Il secondo effetto è più sottile: questa persona che racconta le vicende dei tre protagonisti conosce solo una parte di quello che è successo, conosce solo le confidenze che gli sono state fatte, sa alcune cose perchè anche lui vive nella stessa zona, ma non potrà mai conoscere fino in fondo quello che passa per la testa dei tre protagonisti. Con questa persona messa a raccontare, Moody ci costringe, come nella realtà, a vedere le azioni degli altri, ad ascoltare le loro parole ma non ci fa vedere all'interno della loro testa. E questo è importante perchè l'opera di Moody non è giustificare o spiegare ("la spiegazione di qualunque tipo di trasgressione inevitabilmente si metastatizza in giustificazione" , vedi Wallace in Dire mai ) ma semplicemente descrivere quello che succede a tre persone che, da una vita problematica in una città difficile come New York, arrivano alla tossicodipendenza: "Vide la fine e scoprì che c'erano un'infinità di altri fini possibili nel calderone della sua città." Non ci sono ragioni di ordine sociologico, non è colpa dei genitori, non è la sfiga: per questo i racconti colpiscono, perchè leggendo comprendi che quello che ti separa da loro, dalle loro storie sono un mucchio di cose, sei completamente diverso ma potrebbe succedere anche a te, anche tu potresti lasciarti andare, lasciarti cadere in una dipendenza: nella New York di quegli anni, dipendenza significava eroina. "Di fatto non si trattò di una scelta. Se non della scelta di non scegliere. Si trattò di rilassarsi, di accettare e basta. Di cedere. Lasciar andare."

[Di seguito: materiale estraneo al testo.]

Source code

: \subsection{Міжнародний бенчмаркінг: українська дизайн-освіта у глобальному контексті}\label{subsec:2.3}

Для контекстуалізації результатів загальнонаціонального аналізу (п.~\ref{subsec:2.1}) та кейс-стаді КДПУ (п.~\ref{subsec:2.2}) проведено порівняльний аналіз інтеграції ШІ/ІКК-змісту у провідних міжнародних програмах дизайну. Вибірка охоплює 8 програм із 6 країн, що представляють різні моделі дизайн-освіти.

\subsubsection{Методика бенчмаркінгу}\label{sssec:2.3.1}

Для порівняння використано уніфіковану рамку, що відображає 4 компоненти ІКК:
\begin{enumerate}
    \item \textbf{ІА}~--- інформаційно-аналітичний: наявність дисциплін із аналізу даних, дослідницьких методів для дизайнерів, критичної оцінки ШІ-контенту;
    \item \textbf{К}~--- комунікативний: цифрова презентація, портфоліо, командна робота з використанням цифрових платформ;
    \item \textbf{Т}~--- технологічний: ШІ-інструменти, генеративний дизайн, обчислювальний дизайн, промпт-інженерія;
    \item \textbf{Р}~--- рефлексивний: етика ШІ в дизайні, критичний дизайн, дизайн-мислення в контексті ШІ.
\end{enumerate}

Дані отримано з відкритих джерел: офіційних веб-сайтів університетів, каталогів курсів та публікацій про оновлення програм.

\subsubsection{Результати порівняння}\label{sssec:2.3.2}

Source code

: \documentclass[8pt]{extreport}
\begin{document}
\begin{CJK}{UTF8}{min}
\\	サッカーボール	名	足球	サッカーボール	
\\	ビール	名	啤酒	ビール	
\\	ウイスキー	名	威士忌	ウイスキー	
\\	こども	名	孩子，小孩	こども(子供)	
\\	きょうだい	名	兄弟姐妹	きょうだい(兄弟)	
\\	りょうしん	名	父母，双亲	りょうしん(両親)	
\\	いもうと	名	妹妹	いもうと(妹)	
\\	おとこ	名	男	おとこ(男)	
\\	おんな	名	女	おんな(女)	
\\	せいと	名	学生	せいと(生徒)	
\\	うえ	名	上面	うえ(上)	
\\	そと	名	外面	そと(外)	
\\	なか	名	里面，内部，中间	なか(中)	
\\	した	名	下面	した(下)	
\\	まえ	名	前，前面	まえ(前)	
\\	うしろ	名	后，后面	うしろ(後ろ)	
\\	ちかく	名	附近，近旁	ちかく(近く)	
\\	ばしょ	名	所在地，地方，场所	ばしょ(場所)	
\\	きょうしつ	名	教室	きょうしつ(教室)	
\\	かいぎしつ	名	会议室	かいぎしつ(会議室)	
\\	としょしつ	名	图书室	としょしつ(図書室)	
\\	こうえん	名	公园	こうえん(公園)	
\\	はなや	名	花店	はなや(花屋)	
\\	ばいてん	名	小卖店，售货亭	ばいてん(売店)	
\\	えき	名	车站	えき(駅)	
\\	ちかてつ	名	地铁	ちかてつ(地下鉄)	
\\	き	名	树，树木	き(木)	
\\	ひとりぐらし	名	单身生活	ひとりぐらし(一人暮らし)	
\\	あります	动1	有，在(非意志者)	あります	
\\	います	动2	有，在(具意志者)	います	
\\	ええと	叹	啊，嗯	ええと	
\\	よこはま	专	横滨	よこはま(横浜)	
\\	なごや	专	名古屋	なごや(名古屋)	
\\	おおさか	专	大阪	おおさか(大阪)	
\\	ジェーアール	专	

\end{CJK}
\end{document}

E' molto bravo Moody a rendere la facilità con cui le cose, ogni tanto, vanno male e non c'è più verso di farle cambiare direzione:
"Lei era un cervello sotto vetro. Le stava provando tutte per sbarazzarsi del suo corpo; lo stava mettendo in una cella frigorifera; lo stava mettendo fuori uso.
Lui tornava a casa dal lavoro e giocava a marito e moglie con lei, sperando che lei reagisse, che tornassero a divertirsi come ai vecchi tempi. Poco tempo dopo la sua azienda fallì, e questo rese tutto ancora più facile."
Il libro finisce con alcune pagine di Tommaso Pincio, con una sua confessione che merita di essere letta: un altro autore che stimo come scrittore e che questa sua postfazione mi fa stimare come persona.